In her defense she helps people downsize so this advice would seem to make sense. I have a different perspective on what she’s saying. And if everyone on TikTok can share their opinion then I’m going to share mine.
Downsizing Homes: A Reseller’s Perspective
I’ve been selling vintage for years now. We’re not putting a number on it because it makes me sad, but let’s just say I’ve been doing this about as long as she’s been encouraging people to get rid of their things. In the years that I’ve been selling I’ve met a lot of people. I have customers I deal with on a regular basis and we talk. I talk to even the ones that I don’t see regularly.
Here’s what I hear the most as a vintage reseller, “I have to have this because my Grandma had one just like it.” The very first piece I sold online was a fancy pie plate that the lady had to have because the pressed glass plate was exactly the one her grandmother owned.
Part of my job is reunited people with their past. It’s my favorite part of my job.

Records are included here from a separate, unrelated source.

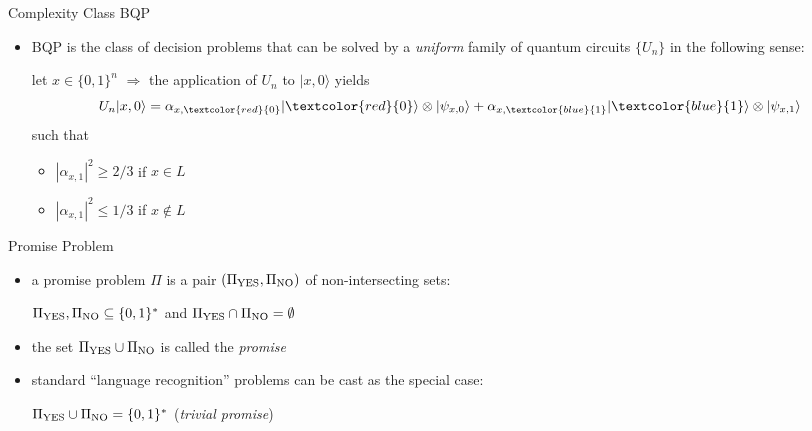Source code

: \documentclass[slideColor]{prosper}
\renewcommand{\>}{\rangle}
\newcommand{\<}{\langle}
\begin{document}
\begin{slide}{Complexity Class BQP}

\begin{itemize}
\item BQP is the class of decision problems that can be solved by a {\em uniform} family of quantum circuits $\{U_n\}$ in the following sense:

\bigskip
let $x\in\{0,1\}^n$ $\Rightarrow$
the application of $U_n$ to $|x,0\>$ yields
\[
U_n |x,0\> = 
\alpha_{x,\textcolor{red}{0}}|\textcolor{red}{0}\> \otimes |\psi_{x,0}\> + 
\alpha_{x,\textcolor{blue}{1}}|\textcolor{blue}{1}\> \otimes |\psi_{x,1}\>
\]
such that 

\medskip
\begin{itemize}
\item $|\alpha_{x,1}|^2\ge 2/3$ if $x\in L$
\item $|\alpha_{x,1}|^2\le 1/3$ if $x\not\in L$
\end{itemize}
\end{itemize}
\end{slide}


\begin{slide}{Promise Problem}

\begin{itemize}
\item a promise problem $\Pi$ is a pair $(\Pi_{\rm YES},\Pi_{\rm NO})$ of non-intersecting sets: 

\medskip
$\Pi_{\rm YES},\Pi_{\rm NO}\subseteq\{0,1\}^*$ and $\Pi_{\rm YES}\cap\Pi_{\rm NO}=\emptyset$

\bigskip
\item
the set $\Pi_{\rm YES}\cup\Pi_{\rm NO}$ is called the {\em promise}

\bigskip
\item
standard ``language recognition'' problems can be cast as the special case:

\medskip
$\Pi_{\rm YES}\cup\Pi_{\rm NO}=\{0,1\}^*$ ({\em trivial promise})
\end{itemize}
\end{slide}

\end{document}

At Junk Bonanza a few years back I noticed a woman intently staring at a photograph I had randomly placed in my booth. I chuckled and said, “I think if you stare that long you have to take it home with you.” When she glanced at me there were tears in her eyes. She said, “This is my grandfather.” And she reached into her pocket to get money to buy the photo. She explained that she didn’t have any pictures on him and that she couldn’t believe it was him, but it was. She told me where he lived in Sartell which is near St. Cloud, MN. I purchased the photos from a photo studio in St. Cloud. It was in a box of their sample photos that had been in a basement and as the business was sold to the next owner and the next owner, shoved further back into storage until the new owner decided to clean house. That’s where I came in and the photo made it home to where it should be.
In another incident, I was working a Picket Fence Gals and wrapping up a cute little gnome. The woman was chatting and I said the gnome was adorable and she said, “Yeah my grandma had one like it that she made in ceramics class, but they were all sold when she died. I regret not getting her gnomes.”

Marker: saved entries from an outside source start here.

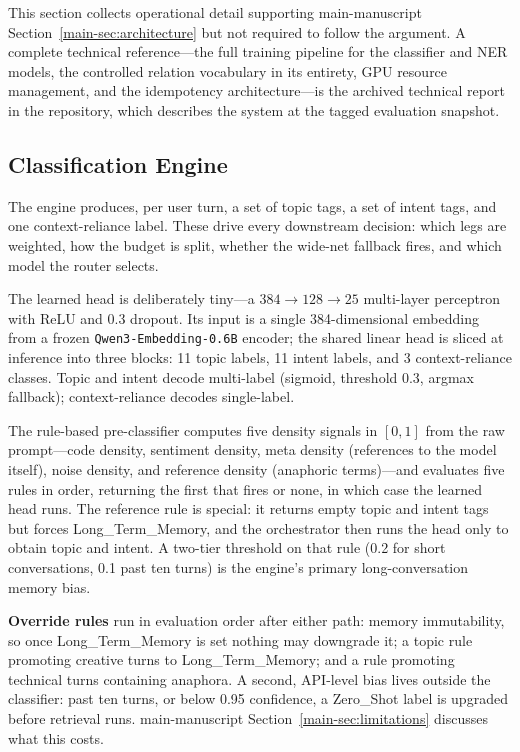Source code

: \documentclass[twoside,11pt]{article}
\begin{document}
This section collects operational detail supporting main-manuscript Section~\ref{main-sec:architecture} but not required to follow the argument. A complete technical reference---the full training pipeline for the classifier and NER models, the controlled relation vocabulary in its entirety, GPU resource management, and the idempotency architecture---is the archived technical report in the repository, which describes the system at the tagged evaluation snapshot.

\subsection{Classification Engine}
\label{app:classifier}

The engine produces, per user turn, a set of topic tags, a set of intent tags, and one context-reliance label. These drive every downstream decision: which legs are weighted, how the budget is split, whether the wide-net fallback fires, and which model the router selects.

The learned head is deliberately tiny---a $384 \rightarrow 128 \rightarrow 25$ multi-layer perceptron with ReLU and 0.3 dropout. Its input is a single 384-dimensional embedding from a frozen \texttt{Qwen3-Embedding-0.6B} encoder; the shared linear head is sliced at inference into three blocks: 11 topic labels, 11 intent labels, and 3 context-reliance classes. Topic and intent decode multi-label (sigmoid, threshold 0.3, argmax fallback); context-reliance decodes single-label.

The rule-based pre-classifier computes five density signals in $[0,1]$ from the raw prompt---code density, sentiment density, meta density (references to the model itself), noise density, and reference density (anaphoric terms)---and evaluates five rules in order, returning the first that fires or none, in which case the learned head runs. The reference rule is special: it returns empty topic and intent tags but forces Long\_Term\_Memory, and the orchestrator then runs the head only to obtain topic and intent. A two-tier threshold on that rule (0.2 for short conversations, 0.1 past ten turns) is the engine's primary long-conversation memory bias.

\textbf{Override rules} run in evaluation order after either path: memory immutability, so once Long\_Term\_Memory is set nothing may downgrade it; a topic rule promoting creative turns to Long\_Term\_Memory; and a rule promoting technical turns containing anaphora. A second, API-level bias lives outside the classifier: past ten turns, or below 0.95 confidence, a Zero\_Shot label is upgraded before retrieval runs. main-manuscript Section~\ref{main-sec:limitations} discusses what this costs.
\end{document}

As I was wrapping, I notice the name on the bottom and said, “Coco.” The woman’s head snapped toward me. “What did you say?” I pointed to the bottom of the gnome. “The name on the bottom is Coco.” Yep, it was her grandmother’s gnome. She ran upstairs and bought the remainder of the gnomes.

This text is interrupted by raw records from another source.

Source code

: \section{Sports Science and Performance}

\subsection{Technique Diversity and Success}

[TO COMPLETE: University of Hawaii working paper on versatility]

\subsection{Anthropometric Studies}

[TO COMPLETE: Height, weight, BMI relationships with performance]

These incidents are far not few and far between. No, for me and every other vintage reseller encounters like these are normal. We are overwhelmed with people trying to find the “thing” that was purged by their family members when downsizing homes.
Even I am searching
For me, I’m searching for my grandmother’s mantle clock. I should have asked for it when she died but I wanted so many of her things (contrary to what the TikTokker would suggest). It was a camelback mantel clock with Windsor chime. I loved it so much because we moved a lot when I was a child and when we came to grandma’s I was comforted every time I heard the chime. In the middle of the night if I woke up unsure of where I was that clock would chime and I knew I was home. It was the only place I felt at home.
We had the option to buy whatever we wanted from my Grandmother’s estate. Nothing was held back. For some reason, the clock was so special to me that I though everyone was going to want it so I didn’t get it. Turns out to everyone else it was just a clock.
The clock went to auction. I have been searching my hometown ever since. I got to garage sales every summer. I haunt the antique stores and thrift shops looking for that clock. Yes, will know it when I find it. It had a unique sound right before the chime that I’ve never heard in any other clock.
My point is, you won’t know what your family will want when you’re gone. They might not be able to articulate what is special to them until you’re gone. And the thing that they most value and remember you by might be something as small as the candy dish you always kept stocked with butterscotch.